The Trash Bag Case: A marketer of trash bags uses hypothesis testing to support its claim that the mean breaking strength of its new trash bag is greater than 50 pounds. As a result, a television network approves use of this claim in a commercial.
The Valentine’s Day Chocolate Case: A candy company projects that this year’s sales of its special valentine box of assorted chocolates will be 10 percent higher than last year. The candy company uses hypothesis testing to assess whether it is reasonable to plan for a 10 percent increase in sales of the valentine box.
9.1: The Null and Alternative Hypotheses and Errors in Hypothesis Testing
One of the authors’ former students is employed by a major television network in the standards and practices division. One of the division’s responsibilities is to reduce the chances that advertisers will make false claims in commercials run on the network. Our former student reports that the network uses a statistical methodology called hypothesis testing to do this.
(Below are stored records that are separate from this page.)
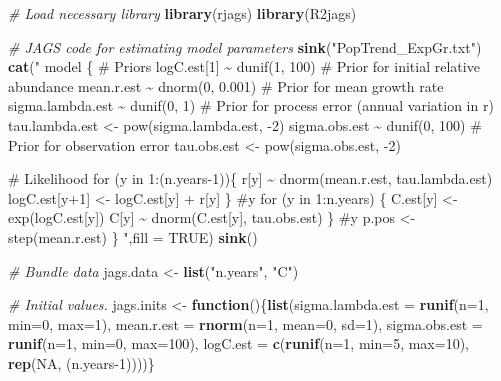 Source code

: \documentclass[
]{krantz}
\makeatletter
\newenvironment{Shaded}{\begin{snugshade}}{\end{snugshade}}
\newcommand{\AttributeTok}[1]{\textcolor[rgb]{0.27,0.27,0.27}{#1}}
\newcommand{\CommentTok}[1]{\textcolor[rgb]{0.37,0.37,0.37}{\textit{#1}}}
\newcommand{\ConstantTok}[1]{\textcolor[rgb]{0.37,0.37,0.37}{#1}}
\newcommand{\ControlFlowTok}[1]{\textcolor[rgb]{0.27,0.27,0.27}{\textbf{#1}}}
\newcommand{\DecValTok}[1]{\textcolor[rgb]{0.06,0.06,0.06}{#1}}
\newcommand{\FunctionTok}[1]{\textcolor[rgb]{0.27,0.27,0.27}{\textbf{#1}}}
\newcommand{\NormalTok}[1]{#1}
\newcommand{\OtherTok}[1]{\textcolor[rgb]{0.37,0.37,0.37}{#1}}
\newcommand{\StringTok}[1]{\textcolor[rgb]{0.5,0.5,0.5}{#1}}
\newenvironment{kframe}{%
\medskip{}
\setlength{\fboxsep}{.8em}
 \def\at@end@of@kframe{}%
 \ifinner\ifhmode%
  \def\at@end@of@kframe{\end{minipage}}%
  \begin{minipage}{\columnwidth}%
 \fi\fi%
 \def\FrameCommand##1{\hskip\@totalleftmargin \hskip-\fboxsep
 \colorbox{shadecolor}{##1}\hskip-\fboxsep
     \hskip-\linewidth \hskip-\@totalleftmargin \hskip\columnwidth}%
 \MakeFramed {\advance\hsize-\width
   \@totalleftmargin\z@ \linewidth\hsize
   \@setminipage}}%
 {\par\unskip\endMakeFramed%
 \at@end@of@kframe}
\renewenvironment{Shaded}{\begin{kframe}}{\end{kframe}}
\makeatother
\begin{document}
\begin{Shaded}
\begin{Highlighting}[]
\CommentTok{\# Load necessary library}
\FunctionTok{library}\NormalTok{(rjags)}
\FunctionTok{library}\NormalTok{(R2jags)}

\CommentTok{\# JAGS code for estimating model parameters}
\FunctionTok{sink}\NormalTok{(}\StringTok{"PopTrend\_ExpGr.txt"}\NormalTok{)}
\FunctionTok{cat}\NormalTok{(}\StringTok{"}
\StringTok{model \{}
\StringTok{\# Priors}
\StringTok{logC.est[1] \textasciitilde{} dunif(1, 100)     \# Prior for initial relative abundance}
\StringTok{mean.r.est \textasciitilde{} dnorm(0, 0.001)    \# Prior for mean growth rate}
\StringTok{sigma.lambda.est \textasciitilde{} dunif(0, 1)  \# Prior for process error (annual variation in r)}
\StringTok{tau.lambda.est \textless{}{-} pow(sigma.lambda.est, {-}2)}
\StringTok{sigma.obs.est \textasciitilde{} dunif(0, 100)     \# Prior for observation error}
\StringTok{tau.obs.est \textless{}{-} pow(sigma.obs.est, {-}2)}

\StringTok{\# Likelihood}
\StringTok{for (y in 1:(n.years{-}1))\{}
\StringTok{   r[y] \textasciitilde{} dnorm(mean.r.est, tau.lambda.est)}
\StringTok{   logC.est[y+1] \textless{}{-} logC.est[y] + r[y]}
\StringTok{   \} \#y}
\StringTok{for (y in 1:n.years) \{}
\StringTok{  C.est[y] \textless{}{-} exp(logC.est[y])}
\StringTok{  C[y] \textasciitilde{} dnorm(C.est[y], tau.obs.est)}
\StringTok{   \} \#y}
\StringTok{     p.pos \textless{}{-} step(mean.r.est)}
\StringTok{\}}
\StringTok{    "}\NormalTok{,}\AttributeTok{fill =} \ConstantTok{TRUE}\NormalTok{)}
\FunctionTok{sink}\NormalTok{()}

\CommentTok{\# Bundle data}
\NormalTok{jags.data }\OtherTok{\textless{}{-}} \FunctionTok{list}\NormalTok{(}\StringTok{"n.years"}\NormalTok{, }\StringTok{"C"}\NormalTok{)}

\CommentTok{\# Initial values.}
\NormalTok{jags.inits }\OtherTok{\textless{}{-}} \ControlFlowTok{function}\NormalTok{()\{}\FunctionTok{list}\NormalTok{(}\AttributeTok{sigma.lambda.est =} \FunctionTok{runif}\NormalTok{(}\AttributeTok{n=}\DecValTok{1}\NormalTok{, }\AttributeTok{min=}\DecValTok{0}\NormalTok{, }\AttributeTok{max=}\DecValTok{1}\NormalTok{), }
                              \AttributeTok{mean.r.est =} \FunctionTok{rnorm}\NormalTok{(}\AttributeTok{n=}\DecValTok{1}\NormalTok{, }\AttributeTok{mean=}\DecValTok{0}\NormalTok{, }\AttributeTok{sd=}\DecValTok{1}\NormalTok{),}
                              \AttributeTok{sigma.obs.est =} \FunctionTok{runif}\NormalTok{(}\AttributeTok{n=}\DecValTok{1}\NormalTok{, }\AttributeTok{min=}\DecValTok{0}\NormalTok{, }\AttributeTok{max=}\DecValTok{100}\NormalTok{),}
                              \AttributeTok{logC.est =} \FunctionTok{c}\NormalTok{(}\FunctionTok{runif}\NormalTok{(}\AttributeTok{n=}\DecValTok{1}\NormalTok{, }\AttributeTok{min=}\DecValTok{5}\NormalTok{, }\AttributeTok{max=}\DecValTok{10}\NormalTok{), }\FunctionTok{rep}\NormalTok{(}\ConstantTok{NA}\NormalTok{, (n.years}\DecValTok{{-}1}\NormalTok{))))\}}


\end{Highlighting}
\end{Shaded}
\end{document}
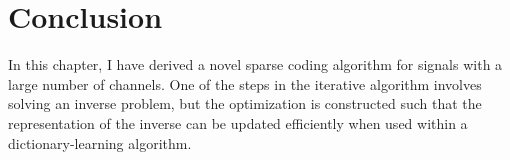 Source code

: \section{Conclusion}
In this chapter, I have derived a novel sparse coding algorithm for signals with a large number of channels. One of the steps in the iterative algorithm involves solving an inverse problem, but the optimization is constructed such that the representation of the inverse can be updated efficiently when used within a dictionary-learning algorithm.

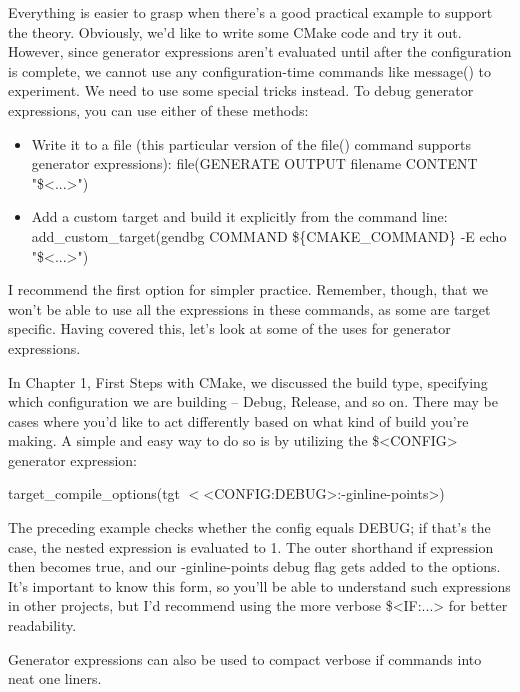 
Everything is easier to grasp when there’s a good practical example to support the theory. Obviously, we’d like to write some CMake code and try it out. However, since generator expressions aren’t evaluated until after the configuration is complete, we cannot use any configuration-time commands like message() to experiment. We need to use some special tricks instead. To debug generator expressions, you can use either of these methods:

\begin{itemize}
\item
Write it to a file (this particular version of the file() command supports generator expressions): file(GENERATE OUTPUT filename CONTENT "\$<...>")

\item
Add a custom target and build it explicitly from the command line: add\_custom\_target(gendbg COMMAND \$\{CMAKE\_COMMAND\} -E echo "\$<...>")
\end{itemize}

I recommend the first option for simpler practice. Remember, though, that we won’t be able to use all the expressions in these commands, as some are target specific. Having covered this, let’s look at some of the uses for generator expressions.


In Chapter 1, First Steps with CMake, we discussed the build type, specifying which configuration we are building – Debug, Release, and so on. There may be cases where you’d like to act differently based on what kind of build you’re making. A simple and easy way to do so is by utilizing the \$<CONFIG> generator expression:

\begin{shell}
target_compile_options(tgt $<$<CONFIG:DEBUG>:-ginline-points>)
\end{shell}

The preceding example checks whether the config equals DEBUG; if that’s the case, the nested expression is evaluated to 1. The outer shorthand if expression then becomes true, and our -ginline-points debug flag gets added to the options. It’s important to know this form, so you’ll be able to understand such expressions in other projects, but I’d recommend using the more verbose \$<IF:...> for better readability.


Generator expressions can also be used to compact verbose if commands into neat one liners.

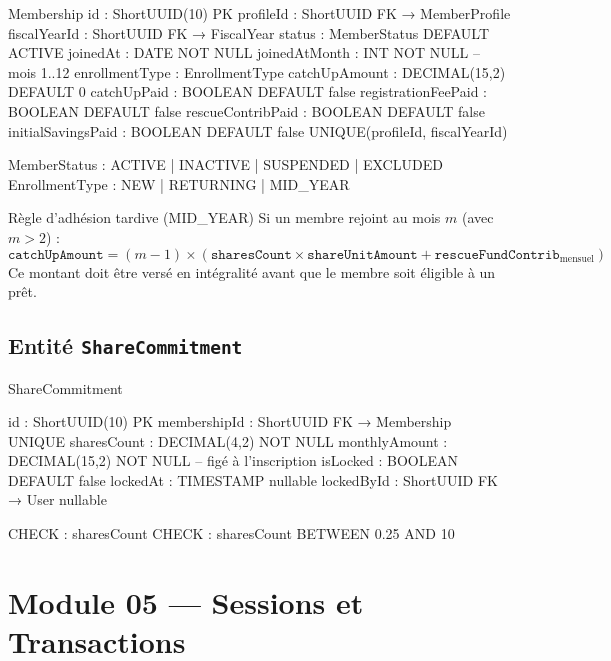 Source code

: \documentclass[12pt, a4paper]{report}
\begin{document}
\begin{codeBox}
Membership {
  id                  : ShortUUID(10)   PK
  profileId           : ShortUUID       FK → MemberProfile
  fiscalYearId        : ShortUUID       FK → FiscalYear
  status              : MemberStatus    DEFAULT ACTIVE
  joinedAt            : DATE            NOT NULL
  joinedAtMonth       : INT             NOT NULL  -- mois 1..12
  enrollmentType      : EnrollmentType
  catchUpAmount       : DECIMAL(15,2)   DEFAULT 0
  catchUpPaid         : BOOLEAN         DEFAULT false
  registrationFeePaid : BOOLEAN         DEFAULT false
  rescueContribPaid   : BOOLEAN         DEFAULT false
  initialSavingsPaid  : BOOLEAN         DEFAULT false
  UNIQUE(profileId, fiscalYearId)
}

MemberStatus   : ACTIVE | INACTIVE | SUSPENDED | EXCLUDED
EnrollmentType : NEW | RETURNING | MID_YEAR
\end{codeBox}

\begin{ruleBox}{Règle d'adhésion tardive (MID\_YEAR)}
Si un membre rejoint au mois $m$ (avec $m > 2$) :
$$\texttt{catchUpAmount} = (m - 1) \times (\texttt{sharesCount} \times \texttt{shareUnitAmount} + \texttt{rescueFundContrib}_\text{mensuel})$$
Ce montant doit être versé en intégralité avant que le membre soit éligible à un prêt.
\end{ruleBox}

\subsection{Entité \texttt{ShareCommitment}}

\begin{codeBox}
ShareCommitment {
  id              : ShortUUID(10)  PK
  membershipId    : ShortUUID      FK → Membership  UNIQUE
  sharesCount     : DECIMAL(4,2)   NOT NULL
  monthlyAmount   : DECIMAL(15,2)  NOT NULL  -- figé à l'inscription
  isLocked        : BOOLEAN        DEFAULT false
  lockedAt        : TIMESTAMP      nullable
  lockedById      : ShortUUID FK → User  nullable

  CHECK : sharesCount %
  CHECK : sharesCount BETWEEN 0.25 AND 10
}
\end{codeBox}

\section{Module 05 — Sessions et Transactions}
\end{document}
To see how this might be done, suppose that a company wishes to advertise a claim, and suppose that the network has reason to doubt that this claim is true. The network assumes for the sake of argument that the claim is not valid. This assumption is called the null hypothesis. The statement that the claim is valid is called the alternative, or research, hypothesis. The network will run the commercial only if the company making the claim provides sufficient sample evidence to reject the null hypothesis that the claim is not valid in favor of the alternative hypothesis that the claim is valid. Explaining the exact meaning of sufficient sample evidence is quite involved and will be discussed in the next section.
The Null Hypothesis and the Alternative Hypothesis
In hypothesis testing:
1 The null hypothesis, denoted H0, is the statement being tested. Usually this statement represents the status quo and is not rejected unless there is convincing sample evidence that it is false.
2 The alternative, or research, hypothesis, de noted Ha, is a statement that will be accepted only if there is convincing sample evidence that it is true.
Setting up the null and alternative hypotheses in a practical situation can be tricky. In some situations there is a condition for which we need to attempt to find supportive evidence. We then formulate (1) the alternative hypothesis to be the statement that this condition exists and (2) the null hypothesis to be the statement that this condition does not exist. To illustrate this, we consider the following case studies.
EXAMPLE 9.1: The Trash Bag Case1
A leading manufacturer of trash bags produces the strongest trash bags on the market. The company has developed a new 30-gallon bag using a specially formulated plastic that is stronger and more biodegradable than other plastics. This plastic’s increased strength allows the bag’s thickness to be reduced, and the resulting cost savings will enable the company to lower its bag price by 25 percent. The company also believes the new bag is stronger than its current 30-gallon bag.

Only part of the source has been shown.